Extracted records
------------------------
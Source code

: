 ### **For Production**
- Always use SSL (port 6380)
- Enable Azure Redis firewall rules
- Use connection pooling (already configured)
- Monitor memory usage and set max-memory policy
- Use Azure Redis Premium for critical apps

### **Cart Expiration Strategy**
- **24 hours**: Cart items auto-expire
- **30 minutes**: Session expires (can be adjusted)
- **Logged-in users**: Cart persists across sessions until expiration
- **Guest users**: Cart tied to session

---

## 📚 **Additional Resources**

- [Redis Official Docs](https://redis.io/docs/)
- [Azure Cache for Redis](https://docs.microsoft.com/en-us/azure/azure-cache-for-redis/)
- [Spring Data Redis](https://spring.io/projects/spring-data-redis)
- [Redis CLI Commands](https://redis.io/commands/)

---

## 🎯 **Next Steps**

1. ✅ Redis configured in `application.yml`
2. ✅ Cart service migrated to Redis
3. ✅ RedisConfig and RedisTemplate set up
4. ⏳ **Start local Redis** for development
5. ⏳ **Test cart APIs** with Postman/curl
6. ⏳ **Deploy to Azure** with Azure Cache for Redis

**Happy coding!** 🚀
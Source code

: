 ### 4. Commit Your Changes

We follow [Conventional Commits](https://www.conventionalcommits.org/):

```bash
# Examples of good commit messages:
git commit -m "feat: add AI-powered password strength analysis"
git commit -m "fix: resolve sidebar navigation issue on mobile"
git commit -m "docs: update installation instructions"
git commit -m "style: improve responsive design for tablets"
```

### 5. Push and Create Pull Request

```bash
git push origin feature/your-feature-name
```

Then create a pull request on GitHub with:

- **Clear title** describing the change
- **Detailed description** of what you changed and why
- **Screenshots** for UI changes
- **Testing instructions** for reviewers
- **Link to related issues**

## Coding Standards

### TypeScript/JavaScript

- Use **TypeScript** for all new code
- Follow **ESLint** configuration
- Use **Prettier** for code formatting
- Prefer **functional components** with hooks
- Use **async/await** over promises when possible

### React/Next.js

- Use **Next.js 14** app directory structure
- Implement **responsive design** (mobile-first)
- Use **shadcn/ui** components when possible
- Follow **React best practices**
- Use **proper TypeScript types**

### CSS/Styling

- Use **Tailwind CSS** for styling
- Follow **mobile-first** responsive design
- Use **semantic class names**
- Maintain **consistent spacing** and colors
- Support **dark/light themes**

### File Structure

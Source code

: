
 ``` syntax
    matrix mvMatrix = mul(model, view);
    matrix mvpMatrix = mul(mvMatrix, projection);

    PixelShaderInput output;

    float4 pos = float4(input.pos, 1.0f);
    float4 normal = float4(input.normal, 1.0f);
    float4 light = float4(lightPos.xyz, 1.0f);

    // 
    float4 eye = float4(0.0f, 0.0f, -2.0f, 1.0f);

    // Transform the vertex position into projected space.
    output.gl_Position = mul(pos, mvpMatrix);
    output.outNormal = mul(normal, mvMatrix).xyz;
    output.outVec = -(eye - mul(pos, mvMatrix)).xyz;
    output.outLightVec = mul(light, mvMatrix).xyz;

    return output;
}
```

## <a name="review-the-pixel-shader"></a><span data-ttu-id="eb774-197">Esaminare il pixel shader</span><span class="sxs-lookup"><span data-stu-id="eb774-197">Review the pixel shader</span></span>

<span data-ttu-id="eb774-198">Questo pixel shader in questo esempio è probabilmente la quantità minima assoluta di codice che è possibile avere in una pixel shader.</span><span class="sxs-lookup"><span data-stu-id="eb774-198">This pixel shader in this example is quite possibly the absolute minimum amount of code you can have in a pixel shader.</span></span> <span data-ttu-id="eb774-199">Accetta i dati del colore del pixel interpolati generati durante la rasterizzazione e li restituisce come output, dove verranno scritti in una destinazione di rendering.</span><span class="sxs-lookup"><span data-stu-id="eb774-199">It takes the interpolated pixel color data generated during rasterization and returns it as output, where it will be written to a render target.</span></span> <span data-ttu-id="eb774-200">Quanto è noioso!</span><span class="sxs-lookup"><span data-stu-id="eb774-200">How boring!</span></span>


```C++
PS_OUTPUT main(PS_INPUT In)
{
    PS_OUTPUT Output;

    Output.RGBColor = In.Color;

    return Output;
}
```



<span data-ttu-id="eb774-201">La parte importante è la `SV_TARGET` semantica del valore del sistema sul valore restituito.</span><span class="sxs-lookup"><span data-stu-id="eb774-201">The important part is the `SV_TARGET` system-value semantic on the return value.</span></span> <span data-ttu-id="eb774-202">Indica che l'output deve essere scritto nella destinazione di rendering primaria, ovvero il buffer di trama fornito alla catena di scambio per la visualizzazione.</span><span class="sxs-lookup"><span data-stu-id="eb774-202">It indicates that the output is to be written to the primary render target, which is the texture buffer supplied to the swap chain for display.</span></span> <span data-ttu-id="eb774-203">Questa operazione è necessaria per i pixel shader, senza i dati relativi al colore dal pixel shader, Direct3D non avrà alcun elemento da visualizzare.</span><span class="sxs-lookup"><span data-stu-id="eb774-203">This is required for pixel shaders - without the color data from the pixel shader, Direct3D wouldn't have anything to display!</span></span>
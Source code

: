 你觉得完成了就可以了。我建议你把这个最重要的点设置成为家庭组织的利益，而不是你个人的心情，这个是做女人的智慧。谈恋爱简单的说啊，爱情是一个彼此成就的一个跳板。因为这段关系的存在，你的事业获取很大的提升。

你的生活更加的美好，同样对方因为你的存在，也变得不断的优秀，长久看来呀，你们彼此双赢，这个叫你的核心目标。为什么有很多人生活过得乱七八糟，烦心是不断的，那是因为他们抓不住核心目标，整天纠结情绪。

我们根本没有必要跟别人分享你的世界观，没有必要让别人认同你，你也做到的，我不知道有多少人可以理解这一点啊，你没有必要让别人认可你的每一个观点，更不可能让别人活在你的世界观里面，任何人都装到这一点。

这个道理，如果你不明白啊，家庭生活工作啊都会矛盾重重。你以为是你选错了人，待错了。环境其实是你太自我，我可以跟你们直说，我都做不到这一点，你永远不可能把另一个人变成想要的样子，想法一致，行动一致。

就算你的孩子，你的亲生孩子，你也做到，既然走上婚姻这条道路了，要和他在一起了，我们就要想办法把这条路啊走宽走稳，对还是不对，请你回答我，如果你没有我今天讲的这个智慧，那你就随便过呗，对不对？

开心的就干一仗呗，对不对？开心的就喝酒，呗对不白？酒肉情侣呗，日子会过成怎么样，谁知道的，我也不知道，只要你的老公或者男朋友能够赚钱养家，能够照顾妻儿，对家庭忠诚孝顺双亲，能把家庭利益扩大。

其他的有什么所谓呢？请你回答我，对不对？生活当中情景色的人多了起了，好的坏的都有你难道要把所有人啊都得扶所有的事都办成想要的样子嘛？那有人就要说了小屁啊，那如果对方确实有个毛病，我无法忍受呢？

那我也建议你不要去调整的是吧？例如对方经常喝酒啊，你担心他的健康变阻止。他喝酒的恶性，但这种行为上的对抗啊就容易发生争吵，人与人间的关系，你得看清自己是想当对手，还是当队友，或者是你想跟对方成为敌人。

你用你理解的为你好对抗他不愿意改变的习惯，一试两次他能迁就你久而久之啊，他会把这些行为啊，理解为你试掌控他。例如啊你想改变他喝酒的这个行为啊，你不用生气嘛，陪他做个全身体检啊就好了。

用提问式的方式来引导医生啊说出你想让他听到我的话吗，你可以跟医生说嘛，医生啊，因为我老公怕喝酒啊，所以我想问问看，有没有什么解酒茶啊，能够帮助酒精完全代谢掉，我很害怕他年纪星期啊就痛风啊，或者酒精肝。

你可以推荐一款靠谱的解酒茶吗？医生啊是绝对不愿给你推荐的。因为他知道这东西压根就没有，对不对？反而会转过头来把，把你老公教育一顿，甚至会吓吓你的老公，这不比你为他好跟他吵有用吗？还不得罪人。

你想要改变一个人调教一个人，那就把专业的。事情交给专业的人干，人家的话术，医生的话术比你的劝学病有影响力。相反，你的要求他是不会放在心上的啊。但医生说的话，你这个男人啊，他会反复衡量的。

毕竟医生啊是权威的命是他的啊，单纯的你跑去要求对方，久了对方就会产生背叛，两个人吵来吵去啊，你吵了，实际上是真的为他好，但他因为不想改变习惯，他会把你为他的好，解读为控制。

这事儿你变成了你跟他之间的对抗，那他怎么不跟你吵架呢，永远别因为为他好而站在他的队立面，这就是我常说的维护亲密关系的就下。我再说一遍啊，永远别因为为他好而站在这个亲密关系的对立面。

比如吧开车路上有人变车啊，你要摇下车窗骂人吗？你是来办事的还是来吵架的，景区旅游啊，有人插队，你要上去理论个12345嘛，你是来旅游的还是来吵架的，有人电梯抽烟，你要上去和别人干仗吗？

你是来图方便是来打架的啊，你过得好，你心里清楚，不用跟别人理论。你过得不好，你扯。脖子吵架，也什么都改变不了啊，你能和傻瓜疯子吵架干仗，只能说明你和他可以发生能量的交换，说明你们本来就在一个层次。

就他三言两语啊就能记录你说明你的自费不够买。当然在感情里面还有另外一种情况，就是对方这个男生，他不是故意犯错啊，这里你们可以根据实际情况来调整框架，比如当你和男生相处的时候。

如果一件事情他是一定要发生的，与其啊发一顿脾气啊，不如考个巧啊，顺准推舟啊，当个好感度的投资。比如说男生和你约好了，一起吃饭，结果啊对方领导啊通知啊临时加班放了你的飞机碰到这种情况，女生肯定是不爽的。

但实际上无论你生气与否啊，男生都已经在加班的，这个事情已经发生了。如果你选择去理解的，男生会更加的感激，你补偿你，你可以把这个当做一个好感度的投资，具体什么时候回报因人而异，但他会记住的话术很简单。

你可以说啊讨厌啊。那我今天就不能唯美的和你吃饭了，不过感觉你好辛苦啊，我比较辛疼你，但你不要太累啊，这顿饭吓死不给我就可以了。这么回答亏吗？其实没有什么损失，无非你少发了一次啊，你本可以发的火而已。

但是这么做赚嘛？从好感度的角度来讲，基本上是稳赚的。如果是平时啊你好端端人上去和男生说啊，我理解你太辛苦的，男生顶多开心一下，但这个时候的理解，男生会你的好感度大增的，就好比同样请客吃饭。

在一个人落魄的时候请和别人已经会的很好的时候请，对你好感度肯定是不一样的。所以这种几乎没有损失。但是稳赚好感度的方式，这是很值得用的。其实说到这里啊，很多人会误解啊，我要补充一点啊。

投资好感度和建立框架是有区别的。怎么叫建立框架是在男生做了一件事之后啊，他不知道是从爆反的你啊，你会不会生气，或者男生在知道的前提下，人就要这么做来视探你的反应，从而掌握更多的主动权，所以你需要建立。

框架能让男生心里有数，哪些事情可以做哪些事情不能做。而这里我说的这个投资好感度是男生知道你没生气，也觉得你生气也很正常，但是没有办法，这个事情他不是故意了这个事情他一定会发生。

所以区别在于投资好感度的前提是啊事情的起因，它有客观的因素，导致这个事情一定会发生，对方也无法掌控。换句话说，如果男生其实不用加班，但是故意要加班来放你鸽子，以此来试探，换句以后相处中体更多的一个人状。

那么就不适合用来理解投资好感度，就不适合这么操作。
------------------------
EXERCISE DESCRIPTION - Exactly as written, repeat each line from the beginning of the data above to the line containing "- [Spring Data", inclusive.

RESULT OF THIS EXERCISE -
Source code

: ### **For Production**
- Always use SSL (port 6380)
- Enable Azure Redis firewall rules
- Use connection pooling (already configured)
- Monitor memory usage and set max-memory policy
- Use Azure Redis Premium for critical apps

### **Cart Expiration Strategy**
- **24 hours**: Cart items auto-expire
- **30 minutes**: Session expires (can be adjusted)
- **Logged-in users**: Cart persists across sessions until expiration
- **Guest users**: Cart tied to session

---

## 📚 **Additional Resources**

- [Redis Official Docs](https://redis.io/docs/)
- [Azure Cache for Redis](https://docs.microsoft.com/en-us/azure/azure-cache-for-redis/)
- [Spring Data Redis](https://spring.io/projects/spring-data-redis)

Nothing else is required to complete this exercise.